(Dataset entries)
__________________________________________________

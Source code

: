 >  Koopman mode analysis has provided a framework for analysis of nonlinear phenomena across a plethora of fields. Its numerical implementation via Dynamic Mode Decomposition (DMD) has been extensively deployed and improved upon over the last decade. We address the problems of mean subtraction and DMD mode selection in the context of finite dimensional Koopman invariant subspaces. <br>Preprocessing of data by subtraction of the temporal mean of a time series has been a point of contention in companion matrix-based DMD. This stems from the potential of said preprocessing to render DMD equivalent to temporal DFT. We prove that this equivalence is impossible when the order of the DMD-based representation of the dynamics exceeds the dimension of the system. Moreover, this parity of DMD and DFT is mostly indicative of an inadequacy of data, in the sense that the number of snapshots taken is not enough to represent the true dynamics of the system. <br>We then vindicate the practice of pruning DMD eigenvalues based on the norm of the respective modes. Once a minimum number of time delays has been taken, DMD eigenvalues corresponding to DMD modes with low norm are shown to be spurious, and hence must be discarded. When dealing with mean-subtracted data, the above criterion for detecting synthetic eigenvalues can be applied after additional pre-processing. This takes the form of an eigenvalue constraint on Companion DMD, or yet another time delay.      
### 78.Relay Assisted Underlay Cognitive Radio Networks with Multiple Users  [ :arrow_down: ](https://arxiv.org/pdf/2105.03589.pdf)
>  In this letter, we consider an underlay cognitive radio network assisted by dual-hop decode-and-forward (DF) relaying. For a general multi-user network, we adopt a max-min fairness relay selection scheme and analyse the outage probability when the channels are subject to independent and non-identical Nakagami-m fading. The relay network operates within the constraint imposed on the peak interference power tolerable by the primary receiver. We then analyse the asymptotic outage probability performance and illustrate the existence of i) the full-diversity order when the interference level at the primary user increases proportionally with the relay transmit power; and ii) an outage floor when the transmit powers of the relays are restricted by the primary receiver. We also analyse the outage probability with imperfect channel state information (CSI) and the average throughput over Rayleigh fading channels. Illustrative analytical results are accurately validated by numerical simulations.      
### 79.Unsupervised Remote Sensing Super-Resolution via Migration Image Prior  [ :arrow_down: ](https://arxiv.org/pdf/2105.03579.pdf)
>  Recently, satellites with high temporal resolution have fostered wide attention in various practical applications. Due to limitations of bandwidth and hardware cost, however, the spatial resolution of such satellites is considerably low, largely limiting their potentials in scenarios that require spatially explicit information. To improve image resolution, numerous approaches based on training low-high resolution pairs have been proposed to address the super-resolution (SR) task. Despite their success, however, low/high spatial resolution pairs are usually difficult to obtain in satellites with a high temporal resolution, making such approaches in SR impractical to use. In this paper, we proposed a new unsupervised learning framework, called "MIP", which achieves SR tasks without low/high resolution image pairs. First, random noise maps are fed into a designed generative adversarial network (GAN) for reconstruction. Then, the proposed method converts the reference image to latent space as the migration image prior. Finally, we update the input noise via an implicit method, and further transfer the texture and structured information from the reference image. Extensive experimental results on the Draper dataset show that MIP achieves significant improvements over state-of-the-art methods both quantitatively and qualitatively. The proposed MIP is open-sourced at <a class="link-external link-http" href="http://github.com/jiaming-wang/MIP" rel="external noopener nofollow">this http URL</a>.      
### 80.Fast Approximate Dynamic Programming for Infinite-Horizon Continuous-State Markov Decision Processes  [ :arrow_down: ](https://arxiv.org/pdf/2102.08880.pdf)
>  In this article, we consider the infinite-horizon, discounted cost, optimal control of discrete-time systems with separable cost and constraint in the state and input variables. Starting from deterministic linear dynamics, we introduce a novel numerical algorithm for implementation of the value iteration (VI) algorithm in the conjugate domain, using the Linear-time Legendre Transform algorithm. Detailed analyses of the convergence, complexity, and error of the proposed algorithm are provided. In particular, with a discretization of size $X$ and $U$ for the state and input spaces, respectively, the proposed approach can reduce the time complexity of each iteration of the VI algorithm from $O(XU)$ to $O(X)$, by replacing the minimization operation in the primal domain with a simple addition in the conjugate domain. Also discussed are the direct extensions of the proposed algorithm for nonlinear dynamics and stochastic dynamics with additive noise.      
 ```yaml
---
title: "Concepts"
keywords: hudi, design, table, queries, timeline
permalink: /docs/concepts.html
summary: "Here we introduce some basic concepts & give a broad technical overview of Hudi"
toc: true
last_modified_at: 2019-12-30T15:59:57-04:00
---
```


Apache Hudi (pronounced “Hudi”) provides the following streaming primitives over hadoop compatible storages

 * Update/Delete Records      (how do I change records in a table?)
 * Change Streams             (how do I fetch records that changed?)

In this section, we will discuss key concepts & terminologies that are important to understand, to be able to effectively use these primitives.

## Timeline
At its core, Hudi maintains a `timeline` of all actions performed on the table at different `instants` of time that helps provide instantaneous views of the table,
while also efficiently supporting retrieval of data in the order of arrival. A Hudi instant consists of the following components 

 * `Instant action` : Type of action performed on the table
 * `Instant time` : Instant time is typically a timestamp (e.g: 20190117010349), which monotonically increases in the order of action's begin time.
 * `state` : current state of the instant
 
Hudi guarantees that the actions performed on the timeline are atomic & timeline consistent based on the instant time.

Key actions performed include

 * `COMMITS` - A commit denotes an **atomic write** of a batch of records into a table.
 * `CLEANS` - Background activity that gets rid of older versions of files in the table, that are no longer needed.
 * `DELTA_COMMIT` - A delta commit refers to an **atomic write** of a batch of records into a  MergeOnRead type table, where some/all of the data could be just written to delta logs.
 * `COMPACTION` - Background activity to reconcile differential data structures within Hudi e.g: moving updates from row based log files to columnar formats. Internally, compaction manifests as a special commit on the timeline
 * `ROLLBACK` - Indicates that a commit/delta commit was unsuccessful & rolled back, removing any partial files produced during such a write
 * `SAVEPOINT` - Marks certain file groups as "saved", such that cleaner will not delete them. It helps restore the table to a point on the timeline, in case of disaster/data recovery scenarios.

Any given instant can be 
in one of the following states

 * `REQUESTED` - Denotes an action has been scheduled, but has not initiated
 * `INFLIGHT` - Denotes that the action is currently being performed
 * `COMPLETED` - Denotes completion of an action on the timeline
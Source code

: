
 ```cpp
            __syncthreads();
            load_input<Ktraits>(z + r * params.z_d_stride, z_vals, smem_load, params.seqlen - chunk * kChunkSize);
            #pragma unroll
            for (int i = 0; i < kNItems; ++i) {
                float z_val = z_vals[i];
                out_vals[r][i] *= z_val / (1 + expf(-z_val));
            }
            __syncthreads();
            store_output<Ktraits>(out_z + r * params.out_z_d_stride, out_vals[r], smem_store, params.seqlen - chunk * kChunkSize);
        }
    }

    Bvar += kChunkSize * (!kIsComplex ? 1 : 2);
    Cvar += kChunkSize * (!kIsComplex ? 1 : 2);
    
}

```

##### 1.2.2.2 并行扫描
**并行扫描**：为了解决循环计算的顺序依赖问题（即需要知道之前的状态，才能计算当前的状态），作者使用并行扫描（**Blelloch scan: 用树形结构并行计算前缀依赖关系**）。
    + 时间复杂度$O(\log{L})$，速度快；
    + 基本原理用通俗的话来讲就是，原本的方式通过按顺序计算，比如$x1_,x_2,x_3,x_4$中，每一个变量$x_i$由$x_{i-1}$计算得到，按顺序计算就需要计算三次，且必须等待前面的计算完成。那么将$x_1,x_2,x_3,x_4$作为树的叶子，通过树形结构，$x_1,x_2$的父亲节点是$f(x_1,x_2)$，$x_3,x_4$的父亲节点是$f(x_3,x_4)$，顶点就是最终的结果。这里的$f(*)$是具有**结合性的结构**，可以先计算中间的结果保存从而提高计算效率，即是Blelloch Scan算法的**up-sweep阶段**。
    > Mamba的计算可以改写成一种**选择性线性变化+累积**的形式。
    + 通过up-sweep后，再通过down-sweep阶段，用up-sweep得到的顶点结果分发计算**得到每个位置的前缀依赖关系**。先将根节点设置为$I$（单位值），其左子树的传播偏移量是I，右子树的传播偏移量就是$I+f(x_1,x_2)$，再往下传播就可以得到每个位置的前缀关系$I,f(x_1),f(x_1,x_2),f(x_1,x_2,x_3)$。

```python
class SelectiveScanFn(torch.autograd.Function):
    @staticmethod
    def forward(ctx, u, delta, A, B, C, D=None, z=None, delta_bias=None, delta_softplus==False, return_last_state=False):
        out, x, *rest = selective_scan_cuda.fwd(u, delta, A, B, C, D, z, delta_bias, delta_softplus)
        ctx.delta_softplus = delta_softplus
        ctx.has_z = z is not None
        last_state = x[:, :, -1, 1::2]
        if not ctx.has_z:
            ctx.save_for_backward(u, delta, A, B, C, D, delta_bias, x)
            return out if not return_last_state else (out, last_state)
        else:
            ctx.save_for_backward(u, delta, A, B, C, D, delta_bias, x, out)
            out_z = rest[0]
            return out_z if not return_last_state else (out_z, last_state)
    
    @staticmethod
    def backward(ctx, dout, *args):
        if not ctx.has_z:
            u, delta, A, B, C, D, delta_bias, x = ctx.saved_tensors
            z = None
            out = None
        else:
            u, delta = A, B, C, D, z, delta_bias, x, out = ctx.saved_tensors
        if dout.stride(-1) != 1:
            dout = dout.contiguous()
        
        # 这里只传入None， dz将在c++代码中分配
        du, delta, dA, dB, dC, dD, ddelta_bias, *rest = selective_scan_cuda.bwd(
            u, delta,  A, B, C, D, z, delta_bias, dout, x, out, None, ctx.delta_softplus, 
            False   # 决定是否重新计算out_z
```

__________________________________________________

WORK INSTRUCTIONS: Across the records above, show each line containing the word "files".

RESULT:
 * `CLEANS` - Background activity that gets rid of older versions of files in the table, that are no longer needed.
 * `COMPACTION` - Background activity to reconcile differential data structures within Hudi e.g: moving updates from row based log files to columnar formats. Internally, compaction manifests as a special commit on the timeline
 * `ROLLBACK` - Indicates that a commit/delta commit was unsuccessful & rolled back, removing any partial files produced during such a write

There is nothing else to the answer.